Spinning to face him, Elina said, “Shut your mouth. If you don’t keep it shut I will take your head off.”

Jack started to respond, but something in Elina’s eyes stopped him cold and the words died on his lips.

“Anyone who wants to stay here can stay here with Jack. The rest of you can wait at the village for the boat to come. There is food there. Someone get Julianne and Roslyn.”

“We’re here, Elina.” Called Roslyn’s voice, the old woman looked worse for the wear, but smiled bashfully at Elina when the woman glanced at her. “The others untied us when the show started. Who is coming for us? Perry?”

“No, some other people, Germans, who owe Perry a favor. Perry is in Miami. He needs our help.”

“He needs our help?” Roslyn asked, emphasizing ‘our’. She let out a dry chuckle and said, “I don’t think we can do much of anything to help him out anymore.”

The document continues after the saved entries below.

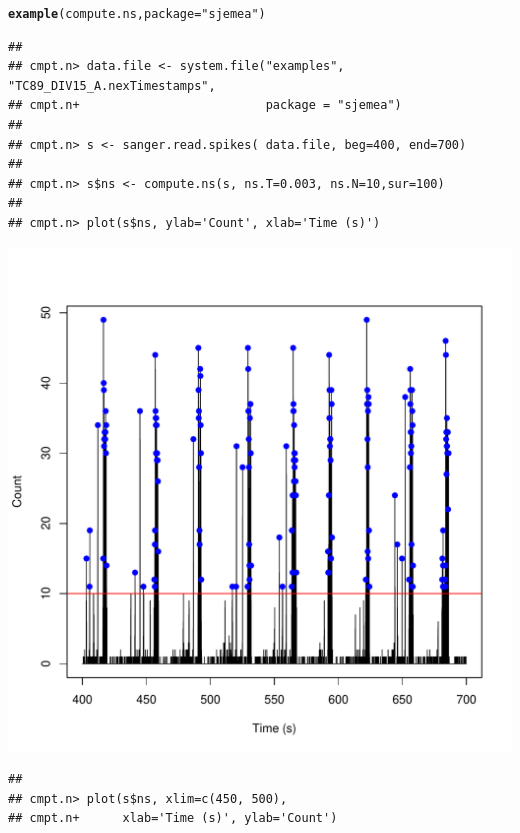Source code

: \documentclass{article}\usepackage[]{graphicx}\usepackage[]{color}
\makeatletter
\def\maxwidth{ %
  \ifdim\Gin@nat@width>\linewidth
    \linewidth
  \else
    \Gin@nat@width
  \fi
}
\newcommand{\hlstr}[1]{\textcolor[rgb]{0.192,0.494,0.8}{#1}}%
\newcommand{\hlstd}[1]{\textcolor[rgb]{0.345,0.345,0.345}{#1}}%
\newcommand{\hlkwc}[1]{\textcolor[rgb]{0.333,0.667,0.333}{#1}}%
\newcommand{\hlkwd}[1]{\textcolor[rgb]{0.737,0.353,0.396}{\textbf{#1}}}%
\newenvironment{kframe}{%
 \def\at@end@of@kframe{}%
 \ifinner\ifhmode%
  \def\at@end@of@kframe{\end{minipage}}%
  \begin{minipage}{\columnwidth}%
 \fi\fi%
 \def\FrameCommand##1{\hskip\@totalleftmargin \hskip-\fboxsep
 \colorbox{shadecolor}{##1}\hskip-\fboxsep
     \hskip-\linewidth \hskip-\@totalleftmargin \hskip\columnwidth}%
 \MakeFramed {\advance\hsize-\width
   \@totalleftmargin\z@ \linewidth\hsize
   \@setminipage}}%
 {\par\unskip\endMakeFramed%
 \at@end@of@kframe}
\newenvironment{knitrout}{}{} %
\makeatother
\begin{document}
\begin{knitrout}
\color{fgcolor}\begin{kframe}
\begin{alltt}
\hlkwd{example}\hlstd{(compute.ns,} \hlkwc{package} \hlstd{=} \hlstr{"sjemea"}\hlstd{)}
\end{alltt}
\begin{verbatim}
## 
## cmpt.n> data.file <- system.file("examples", "TC89_DIV15_A.nexTimestamps",
## cmpt.n+                          package = "sjemea")
## 
## cmpt.n> s <- sanger.read.spikes( data.file, beg=400, end=700)
## 
## cmpt.n> s$ns <- compute.ns(s, ns.T=0.003, ns.N=10,sur=100)
## 
## cmpt.n> plot(s$ns, ylab='Count', xlab='Time (s)')
\end{verbatim}
\end{kframe}
\includegraphics[width=\maxwidth]{figure/network_spikes1} 
\begin{kframe}\begin{verbatim}
## 
## cmpt.n> plot(s$ns, xlim=c(450, 500),
## cmpt.n+      xlab='Time (s)', ylab='Count')
\end{verbatim}
\end{kframe}

\end{knitrout}
\end{document}
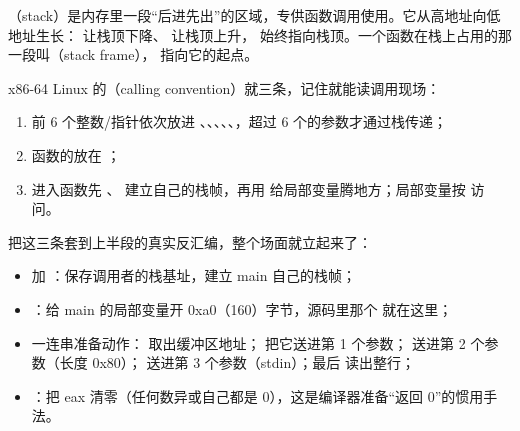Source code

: \documentclass[UTF8,12pt,oneside]{ctexbook}
\begin{document}
（stack）是内存里一段“后进先出”的区域，专供函数调用使用。它从高地址向低地址生长： 让栈顶下降、 让栈顶上升， 始终指向栈顶。一个函数在栈上占用的那一段叫（stack frame）， 指向它的起点。

x86-64 Linux 的（calling convention）就三条，记住就能读调用现场：
\begin{enumerate}
\item 前 6 个整数/指针依次放进 、、、、、，超过 6 个的参数才通过栈传递；
\item 函数的放在 ；
\item 进入函数先 、 建立自己的栈帧，再用  给局部变量腾地方；局部变量按  访问。
\end{enumerate}

把这三条套到上半段的真实反汇编，整个场面就立起来了：
\begin{itemize}
\item {} 加 ：保存调用者的栈基址，建立 main 自己的栈帧；
\item {}：给 main 的局部变量开 0xa0（160）字节，源码里那个  就在这里；
\item 一连串准备动作： 取出缓冲区地址； 把它送进第 1 个参数； 送进第 2 个参数（长度 0x80）； 送进第 3 个参数（stdin）；最后  读出整行；
\item {}：把 eax 清零（任何数异或自己都是 0），这是编译器准备“返回 0”的惯用手法。
\end{itemize}


\end{document}
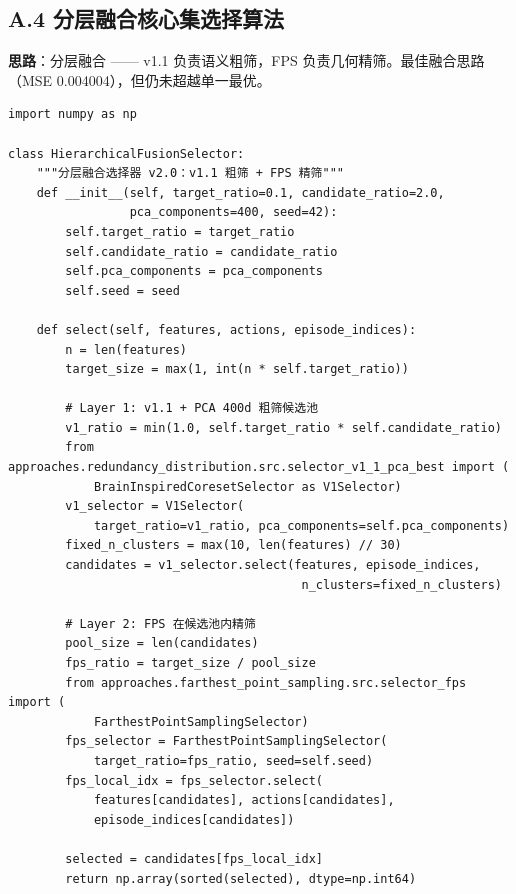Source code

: \documentclass[12pt,a4paper]{article}
\begin{document}
\subsection{A.4 分层融合核心集选择算法}

\textbf{思路}：分层融合 —— v1.1 负责语义粗筛，FPS 负责几何精筛。最佳融合思路（MSE 0.004004），但仍未超越单一最优。

\begin{verbatim}
import numpy as np

class HierarchicalFusionSelector:
    """分层融合选择器 v2.0：v1.1 粗筛 + FPS 精筛"""
    def __init__(self, target_ratio=0.1, candidate_ratio=2.0,
                 pca_components=400, seed=42):
        self.target_ratio = target_ratio
        self.candidate_ratio = candidate_ratio
        self.pca_components = pca_components
        self.seed = seed
    
    def select(self, features, actions, episode_indices):
        n = len(features)
        target_size = max(1, int(n * self.target_ratio))
        
        # Layer 1: v1.1 + PCA 400d 粗筛候选池
        v1_ratio = min(1.0, self.target_ratio * self.candidate_ratio)
        from approaches.redundancy_distribution.src.selector_v1_1_pca_best import (
            BrainInspiredCoresetSelector as V1Selector)
        v1_selector = V1Selector(
            target_ratio=v1_ratio, pca_components=self.pca_components)
        fixed_n_clusters = max(10, len(features) // 30)
        candidates = v1_selector.select(features, episode_indices,
                                         n_clusters=fixed_n_clusters)
        
        # Layer 2: FPS 在候选池内精筛
        pool_size = len(candidates)
        fps_ratio = target_size / pool_size
        from approaches.farthest_point_sampling.src.selector_fps import (
            FarthestPointSamplingSelector)
        fps_selector = FarthestPointSamplingSelector(
            target_ratio=fps_ratio, seed=self.seed)
        fps_local_idx = fps_selector.select(
            features[candidates], actions[candidates],
            episode_indices[candidates])
        
        selected = candidates[fps_local_idx]
        return np.array(sorted(selected), dtype=np.int64)
\end{verbatim}
\end{document}
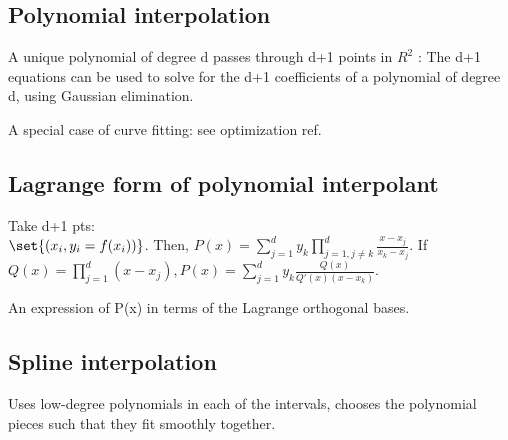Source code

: \documentclass[10pt]{amsart}
\begin{document}
\subsection{Polynomial interpolation}
A unique polynomial of degree d passes through d+1 points in $R^2$ : The d+1 equations can be used to solve for the d+1 coefficients of a polynomial of degree d, using Gaussian elimination.

A special case of curve fitting: see optimization ref.

\subsection{Lagrange form of polynomial interpolant}
Take d+1 pts: \\
$\set{(x_{i}, y_{i} = f(x_{i}))}$. Then, $P(x) = \sum_{j=1}^{d}y_{k}\prod_{j=1, j\neq k}^{d}\frac{x - x_{j}}{x_{k} - x_{j}}$. If $Q(x) = \prod_{j=1}^{d}(x-x_{j}), P(x) = \sum_{j=1}^{d}y_{k}\frac{Q(x)}{Q'(x)(x - x_{k})}$.

An expression of P(x) in terms of the Lagrange orthogonal bases.

\subsection{Spline interpolation}
Uses low-degree polynomials in each of the intervals, chooses the polynomial pieces such that they fit smoothly together.



%
%
\end{document}
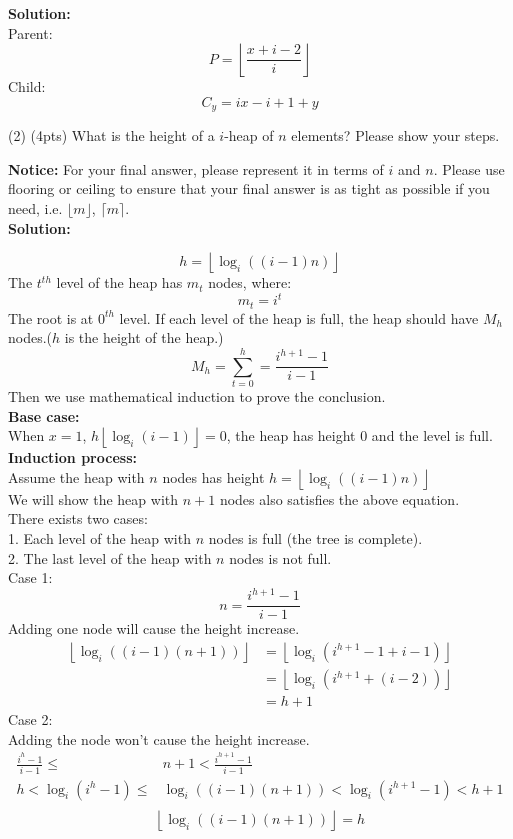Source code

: \documentclass[10.5pt]{article}
\begin{document}
\textbf{Solution:}\\
Parent:
$$
P = \left\lfloor\frac{x + i - 2}{i}\right\rfloor
$$
Child:
$$
C_y = ix - i + 1 + y
$$

\newpage
(2) (4pts) What is the height of a $i$-heap of $n$ elements? Please show your steps.

\textbf{Notice: }For your final answer, please represent it in terms of $i$ and $n$. Please use flooring or ceiling to ensure that your final answer is as tight as possible if you need, i.e. $\lfloor m \rfloor$, $\lceil m \rceil$.
~\\

\textbf{Solution:}

$$
h = \left\lfloor\log_i((i-1)n)\right\rfloor
$$
The $t^{th}$ level of the heap has $m_t$ nodes, where:
$$
m_t = i^t
$$
The root is at $0^{th}$ level.
If each level of the heap is full, the heap should have $M_h$ nodes.($h$ is the height of the heap.)
$$
M_h = \sum_{t = 0} ^ h = \frac{i^{h + 1} - 1}{i-1}
$$
Then we use mathematical induction to prove the conclusion.\\
\textbf{Base case:}\\
When $x = 1$, $h \left\lfloor\log_i(i - 1)\right\rfloor = 0$, the heap has height $0$ and the level is full.\\
\textbf{Induction process:}\\
Assume the heap with $n$ nodes has height $h = \left\lfloor\log_i((i-1)n)\right\rfloor$\\
We will show the heap with $n + 1$ nodes also satisfies the above equation.\\
There exists two cases:\\
1. Each level of the heap with $n$ nodes is full (the tree is complete).\\
2. The last level of the heap with $n$ nodes is not full.\\
Case 1:\\
$$
n = \frac{i^{h + 1} - 1}{i-1}
$$
Adding one node will cause the height increase.
\begin{align*}
\left\lfloor\log_i((i-1)(n + 1))\right\rfloor &= \left\lfloor\log_i(i^{h+1} - 1 + i -1)\right\rfloor\\
&=\left\lfloor\log_i\left(i^{h + 1 }+ (i - 2)\right)\right\rfloor \\
&= h + 1
\end{align*}
Case 2:\\
Adding the node won't cause the height increase.
\begin{align*}
\frac{i^{h} - 1}{i-1} \le &n + 1 < \frac{i^{h + 1} - 1}{i-1}\\
h < \log_i(i^{h} - 1)\le &\log_i((i - 1)(n + 1)) < \log_i\left(i^{h + 1}-1\right) < h + 1\\
\end{align*}
$$
\left\lfloor\log_i((i - 1)(n + 1))\right\rfloor = h
$$
\end{document}
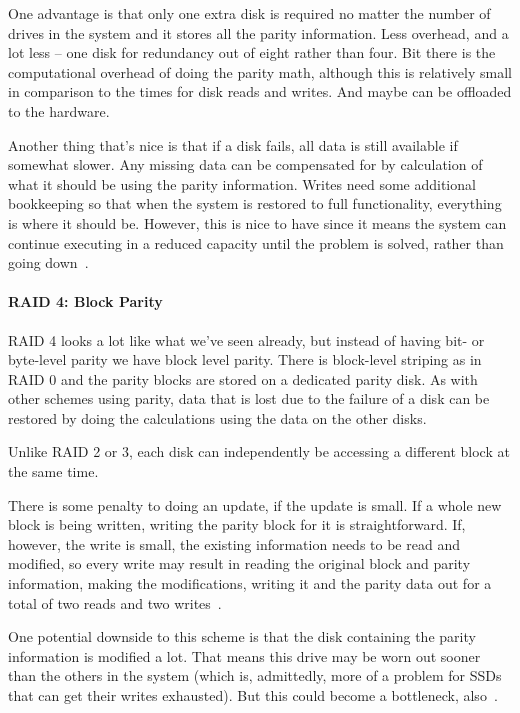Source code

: One advantage is that only one extra disk is required no matter the number of drives in the system and it stores all the parity information. Less overhead, and a lot less -- one disk for redundancy out of eight rather than four. Bit there is the computational overhead of doing the parity math, although this is relatively small in comparison to the times for disk reads and writes. And maybe can be offloaded to the hardware.

Another thing that's nice is that if a disk fails, all data is still available if somewhat slower. Any missing data can be compensated for by calculation of what it should be using the parity information. Writes need some additional bookkeeping so that when the system is restored to full functionality, everything is where it should be. However, this is nice to have since it means the system can continue executing in a reduced capacity until the problem is solved, rather than going down~\cite{osi}.

\paragraph{RAID 4: Block Parity}
RAID 4 looks a lot like what we've seen already, but instead of having bit- or byte-level parity we have block level parity. There is block-level striping as in RAID 0 and the parity blocks are stored on a dedicated parity disk. As with other schemes using parity, data that is lost due to the failure of a disk can be restored by doing the calculations using the data on the other disks.

Unlike RAID 2 or 3, each disk can independently be accessing a different block at the same time. 

There is some penalty to doing an update, if the update is small. If a whole new block is being written, writing the parity block for it is straightforward. If, however, the write is small, the existing information needs to be read and modified, so every write may result in reading the original block and parity information, making the modifications, writing it and the parity data out for a total of two reads and two writes~\cite{osi}.

One potential downside to this scheme is that the disk containing the parity information is modified a lot. That means this drive may be worn out sooner than the others in the system (which is, admittedly, more of a problem for SSDs that can get their writes exhausted). But this could become a bottleneck, also~\cite{osi}.

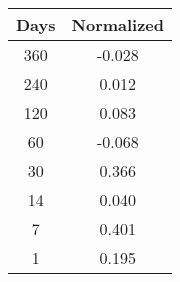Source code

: \begin{tabular}{||c c||}
\hline
Days & Normalized \\
\hline\hline
360 & -0.028 \\
240 & 0.012 \\
120 & 0.083 \\
60 & -0.068 \\
30 & 0.366 \\
14 & 0.040 \\
7 & 0.401 \\
1 & 0.195 \\
\hline
\end{tabular}
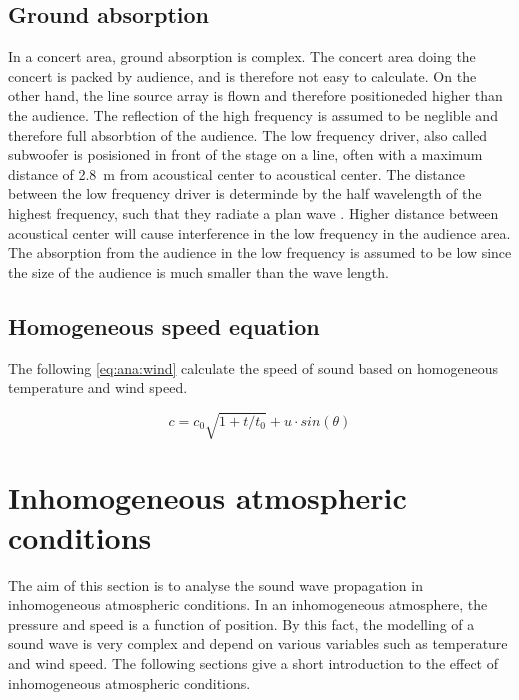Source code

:  
\subsection{Ground absorption} 
In a concert area, ground absorption is complex. The concert area doing the concert is packed by audience, and is therefore not easy to calculate. On the other hand, the line source array is flown and therefore positioneded higher than the audience. The reflection of the high frequency is assumed to be neglible and therefore full absorbtion of the audience. The low frequency driver, also called subwoofer is posisioned in front of the stage on a line, often with a maximum distance of \SI{2.8}{\meter} from acoustical center to acoustical center. The distance between the low frequency driver is determinde by the half wavelength of the highest frequency, such that they radiate a plan wave \citep{bauman2001wavefront}. Higher distance between acoustical center will cause interference in the low frequency in the audience area. The absorption from the audience in the low frequency is assumed to be low since the size of the audience is much smaller than the wave length.   


 
 \subsection{Homogeneous speed equation}\label{sec:ana:inhom_ats_con}
 The following \autoref{eq:ana:wind} calculate the speed of sound based on homogeneous temperature and wind speed.

\begin{equation}\label{eq:ana:wind}
c =  c_0 \sqrt{1+t/t_0} + u \cdot sin(\theta)
\end{equation}  

\startexplain
{}
\stopexplain


 
\section{Inhomogeneous atmospheric conditions} 
The aim of this section is to analyse the sound wave propagation in inhomogeneous atmospheric conditions. In an inhomogeneous atmosphere, the pressure and speed is a function of position. By this fact, the modelling of a sound wave is very complex and depend on various variables such as temperature and wind speed. The following sections give a short introduction to the effect of inhomogeneous atmospheric conditions.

“Maybe you should let me explain?”

“I think you should. First let’s get these Ramonites moved over to one side so we can keep a better eye on them.”

The group divided into two parts, the majority of the villagers dwarfed the Ramonite minority and kept close watch on them while Elina, with some words from Gus, explained exactly what they could do to help Perry and what he could offer them in exchange.